She is also the librettist for Las Horas de Belén: A Book of Hours, a theater piece commissioned by
Mabou Mines. Her recently released chapbook, What's Left of Galgani, is a selection of work from the
poem cycle, Reassembling the Bodily Relics of St. Gemma Galgani. It was
published in 2004 by Franciscan University Press, Steubenville, Ohio. Her poem, "Day of the Dead: La Dulcería de
Celaya," will be part of the Červená Barva postcard series.
Describe the space you write in.
For 14 years I didn't have a room of my own unless I went off to an artists' colony. There, for four or five weeks,
I would have my own space. Sometimes a little cottage, sometimes a small room with paper thin walls, but by God,
it was mine and stripped of all distractions. I owe so many of these places - MacDowell, Hedgebrook, Blue Mountain
Center, and the Millay Colony in particular - for giving me the gift of time and space when I didn't have much of
either.
It was only in the fall of 2003 that I got my own room again, when my boyfriend's brother rented out the
first floor of his triple decker to Paul and I. So I now write in a very comfy, very ugly wingback chair wedged
into the farthest corner back in the farthest room away from the front of the house.

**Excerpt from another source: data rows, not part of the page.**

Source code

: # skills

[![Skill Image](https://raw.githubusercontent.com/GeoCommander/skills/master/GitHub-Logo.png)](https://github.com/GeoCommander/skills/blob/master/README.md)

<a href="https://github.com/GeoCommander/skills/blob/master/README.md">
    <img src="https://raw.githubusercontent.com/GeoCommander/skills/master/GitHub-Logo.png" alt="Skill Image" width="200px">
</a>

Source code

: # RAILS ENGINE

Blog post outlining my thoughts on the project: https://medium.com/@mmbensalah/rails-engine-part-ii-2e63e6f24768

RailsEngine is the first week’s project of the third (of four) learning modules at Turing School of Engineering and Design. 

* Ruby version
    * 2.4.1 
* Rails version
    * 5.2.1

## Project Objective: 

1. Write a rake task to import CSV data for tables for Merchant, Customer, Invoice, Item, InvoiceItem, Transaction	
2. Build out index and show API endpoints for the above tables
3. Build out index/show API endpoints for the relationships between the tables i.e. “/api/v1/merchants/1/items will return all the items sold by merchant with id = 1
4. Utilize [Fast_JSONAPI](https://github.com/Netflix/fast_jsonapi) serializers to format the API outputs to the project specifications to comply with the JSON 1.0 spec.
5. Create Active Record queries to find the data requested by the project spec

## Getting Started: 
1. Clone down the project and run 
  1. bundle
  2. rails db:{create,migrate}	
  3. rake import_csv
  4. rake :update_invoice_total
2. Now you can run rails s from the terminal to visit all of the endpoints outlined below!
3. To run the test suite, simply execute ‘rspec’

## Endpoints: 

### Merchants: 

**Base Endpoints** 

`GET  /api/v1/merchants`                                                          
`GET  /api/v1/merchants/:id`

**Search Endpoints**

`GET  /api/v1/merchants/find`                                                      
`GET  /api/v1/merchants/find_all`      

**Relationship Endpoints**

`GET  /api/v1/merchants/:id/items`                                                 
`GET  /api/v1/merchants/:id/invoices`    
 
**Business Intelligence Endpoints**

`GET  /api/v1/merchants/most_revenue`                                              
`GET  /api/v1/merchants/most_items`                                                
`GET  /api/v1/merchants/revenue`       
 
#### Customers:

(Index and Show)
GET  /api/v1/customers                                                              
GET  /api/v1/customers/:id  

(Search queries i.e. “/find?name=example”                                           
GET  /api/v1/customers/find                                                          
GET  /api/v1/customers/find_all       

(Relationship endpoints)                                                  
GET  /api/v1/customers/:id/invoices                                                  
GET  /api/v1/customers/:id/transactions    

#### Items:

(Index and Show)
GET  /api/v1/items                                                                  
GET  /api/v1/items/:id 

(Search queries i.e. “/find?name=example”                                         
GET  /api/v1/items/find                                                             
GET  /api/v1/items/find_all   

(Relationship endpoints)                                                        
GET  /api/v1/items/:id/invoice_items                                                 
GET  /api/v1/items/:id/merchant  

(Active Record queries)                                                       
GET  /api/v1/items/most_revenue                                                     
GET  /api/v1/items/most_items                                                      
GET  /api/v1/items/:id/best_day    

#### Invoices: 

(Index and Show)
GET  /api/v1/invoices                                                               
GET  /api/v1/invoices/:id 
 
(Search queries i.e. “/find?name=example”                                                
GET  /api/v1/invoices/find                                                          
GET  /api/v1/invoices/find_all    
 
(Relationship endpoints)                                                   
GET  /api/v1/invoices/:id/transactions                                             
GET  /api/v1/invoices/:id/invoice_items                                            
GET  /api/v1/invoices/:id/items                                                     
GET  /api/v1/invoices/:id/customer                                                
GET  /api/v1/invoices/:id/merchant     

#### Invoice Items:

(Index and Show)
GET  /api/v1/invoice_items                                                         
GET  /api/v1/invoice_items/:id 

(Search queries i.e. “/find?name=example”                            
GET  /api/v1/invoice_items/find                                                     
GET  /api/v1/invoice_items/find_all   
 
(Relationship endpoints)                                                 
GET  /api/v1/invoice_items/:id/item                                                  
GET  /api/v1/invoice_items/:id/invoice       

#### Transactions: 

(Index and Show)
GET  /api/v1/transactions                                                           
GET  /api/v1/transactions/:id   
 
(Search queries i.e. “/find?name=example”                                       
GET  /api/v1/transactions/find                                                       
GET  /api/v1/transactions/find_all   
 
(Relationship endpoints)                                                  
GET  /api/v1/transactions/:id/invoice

I sometimes feel like I walk
in the front door, all the way to the back of the house, pulling the rest of the world in after me. In the last
10 years I have spent a fair amount of time following one obsession or another to Mexico City or Europe, and the
tangible things I drag back (photos, notes, interviews, books, objects, gifts) end up on the walls, in the
bookshelves, or strewn over three desks while I try and interpret what it all means through my poems. Some of
these are packed away when the obsession burns itself out; others find a more permanent place in my studio.
Surrounding me now: a two foot tall devil lording over the room, directly across from a Virgin of Guadalupe given
to me by my hero, writer Elena Poniatowska. A papier mache skull fitted by artist Jane Wiley with a baby's red
knit cap and scarf. A cabinet of talismans: miracle dirt from Chimayo, a bottle of I can bear more than you
liquid given to me by a follower of Mexican folk healer Niño Fidencio, two wooden figas (good luck shaped like a
fist) from Brazil, a small statue of La Santa Muerte (St. Death) bought at her shrine in Tepito, and five
wishbones I discreetly plucked from various chicken breasts when I lunched at The Glass of Milk, Vaso de Leche,
during an extended stay in Mexico City. Scattered elsewhere in the room: my mother's collection of carved
wooden monks; a ceramic bowl of locket relics holding the blood, dust, and bone of a few saints; a velvet
bag bearing about a half cup of my mother's ashes, and the photos and memorial cards of friends dead and living.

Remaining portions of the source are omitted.